Copy the data exactly.

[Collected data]

______

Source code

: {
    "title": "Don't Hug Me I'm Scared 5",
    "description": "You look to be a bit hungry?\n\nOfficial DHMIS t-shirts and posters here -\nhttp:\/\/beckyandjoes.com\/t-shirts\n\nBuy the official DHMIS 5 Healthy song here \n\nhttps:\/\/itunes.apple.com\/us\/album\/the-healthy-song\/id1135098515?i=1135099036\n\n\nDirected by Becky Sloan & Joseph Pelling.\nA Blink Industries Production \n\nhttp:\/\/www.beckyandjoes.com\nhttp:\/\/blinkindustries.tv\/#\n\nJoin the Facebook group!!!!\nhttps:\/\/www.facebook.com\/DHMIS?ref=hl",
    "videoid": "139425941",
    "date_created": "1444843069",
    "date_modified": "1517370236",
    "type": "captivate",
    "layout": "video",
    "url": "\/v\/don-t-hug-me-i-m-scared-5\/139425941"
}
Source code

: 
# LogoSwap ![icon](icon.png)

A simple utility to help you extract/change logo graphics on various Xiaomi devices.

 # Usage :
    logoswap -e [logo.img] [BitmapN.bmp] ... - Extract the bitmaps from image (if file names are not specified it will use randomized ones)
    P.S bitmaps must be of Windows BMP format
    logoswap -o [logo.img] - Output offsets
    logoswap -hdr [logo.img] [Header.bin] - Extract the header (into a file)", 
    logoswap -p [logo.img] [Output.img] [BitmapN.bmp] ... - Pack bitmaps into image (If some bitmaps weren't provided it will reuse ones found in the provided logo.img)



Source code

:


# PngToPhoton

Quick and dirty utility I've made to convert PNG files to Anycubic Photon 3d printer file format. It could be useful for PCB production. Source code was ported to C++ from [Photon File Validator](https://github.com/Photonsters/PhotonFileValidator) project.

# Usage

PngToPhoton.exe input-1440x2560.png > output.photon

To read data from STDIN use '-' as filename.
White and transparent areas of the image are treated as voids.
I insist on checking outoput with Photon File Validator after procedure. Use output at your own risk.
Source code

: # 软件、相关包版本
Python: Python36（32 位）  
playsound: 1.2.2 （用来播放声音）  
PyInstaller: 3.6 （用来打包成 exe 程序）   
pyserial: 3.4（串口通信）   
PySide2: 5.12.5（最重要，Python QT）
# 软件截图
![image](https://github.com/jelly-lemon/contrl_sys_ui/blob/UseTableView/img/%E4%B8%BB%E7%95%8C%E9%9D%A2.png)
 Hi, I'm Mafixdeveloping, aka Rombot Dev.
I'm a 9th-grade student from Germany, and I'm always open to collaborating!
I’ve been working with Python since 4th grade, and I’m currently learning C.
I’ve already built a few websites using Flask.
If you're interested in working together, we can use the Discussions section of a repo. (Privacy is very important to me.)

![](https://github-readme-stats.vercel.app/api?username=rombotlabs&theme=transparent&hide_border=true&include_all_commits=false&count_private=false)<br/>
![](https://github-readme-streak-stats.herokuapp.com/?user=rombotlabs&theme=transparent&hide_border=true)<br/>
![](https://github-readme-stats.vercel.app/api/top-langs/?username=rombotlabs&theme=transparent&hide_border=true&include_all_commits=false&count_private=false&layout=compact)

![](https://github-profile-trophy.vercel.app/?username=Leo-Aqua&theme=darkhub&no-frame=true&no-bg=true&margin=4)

______

• [Your solution]:
Source code

: {
    "title": "Don't Hug Me I'm Scared 5",
    "description": "You look to be a bit hungry?\n\nOfficial DHMIS t-shirts and posters here -\nhttp:\/\/beckyandjoes.com\/t-shirts\n\nBuy the official DHMIS 5 Healthy song here \n\nhttps:\/\/itunes.apple.com\/us\/album\/the-healthy-song\/id1135098515?i=1135099036\n\n\nDirected by Becky Sloan & Joseph Pelling.\nA Blink Industries Production \n\nhttp:\/\/www.beckyandjoes.com\nhttp:\/\/blinkindustries.tv\/#\n\nJoin the Facebook group!!!!\nhttps:\/\/www.facebook.com\/DHMIS?ref=hl",
    "videoid": "139425941",
    "date_created": "1444843069",
    "date_modified": "1517370236",
    "type": "captivate",
    "layout": "video",
    "url": "\/v\/don-t-hug-me-i-m-scared-5\/139425941"
}
Source code

: 
# LogoSwap ![icon](icon.png)

A simple utility to help you extract/change logo graphics on various Xiaomi devices.

 # Usage :
    logoswap -e [logo.img] [BitmapN.bmp] ... - Extract the bitmaps from image (if file names are not specified it will use randomized ones)
    P.S bitmaps must be of Windows BMP format
    logoswap -o [logo.img] - Output offsets
    logoswap -hdr [logo.img] [Header.bin] - Extract the header (into a file)", 
    logoswap -p [logo.img] [Output.img] [BitmapN.bmp] ... - Pack bitmaps into image (If some bitmaps weren't provided it will reuse ones found in the provided logo.img)



Source code

:


# PngToPhoton

Quick and dirty utility I've made to convert PNG files to Anycubic Photon 3d printer file format. It could be useful for PCB production. Source code was ported to C++ from [Photon File Validator](https://github.com/Photonsters/PhotonFileValidator) project.

# Usage

PngToPhoton.exe input-1440x2560.png > output.photon

To read data from STDIN use '-' as filename.
White and transparent areas of the image are treated as voids.
I insist on checking outoput with Photon File Validator after procedure. Use output at your own risk.
Source code

: # 软件、相关包版本
Python: Python36（32 位）  
playsound: 1.2.2 （用来播放声音）  
PyInstaller: 3.6 （用来打包成 exe 程序）   
pyserial: 3.4（串口通信）   
PySide2: 5.12.5（最重要，Python QT）
# 软件截图
![image](https://github.com/jelly-lemon/contrl_sys_ui/blob/UseTableView/img/%E4%B8%BB%E7%95%8C%E9%9D%A2.png)
 Hi, I'm Mafixdeveloping, aka Rombot Dev.
I'm a 9th-grade student from Germany, and I'm always open to collaborating!
I’ve been working with Python since 4th grade, and I’m currently learning C.
I’ve already built a few websites using Flask.
If you're interested in working together, we can use the Discussions section of a repo. (Privacy is very important to me.)

![](https://github-readme-stats.vercel.app/api?username=rombotlabs&theme=transparent&hide_border=true&include_all_commits=false&count_private=false)<br/>
![](https://github-readme-streak-stats.herokuapp.com/?user=rombotlabs&theme=transparent&hide_border=true)<br/>
![](https://github-readme-stats.vercel.app/api/top-langs/?username=rombotlabs&theme=transparent&hide_border=true&include_all_commits=false&count_private=false&layout=compact)

![](https://github-profile-trophy.vercel.app/?username=Leo-Aqua&theme=darkhub&no-frame=true&no-bg=true&margin=4)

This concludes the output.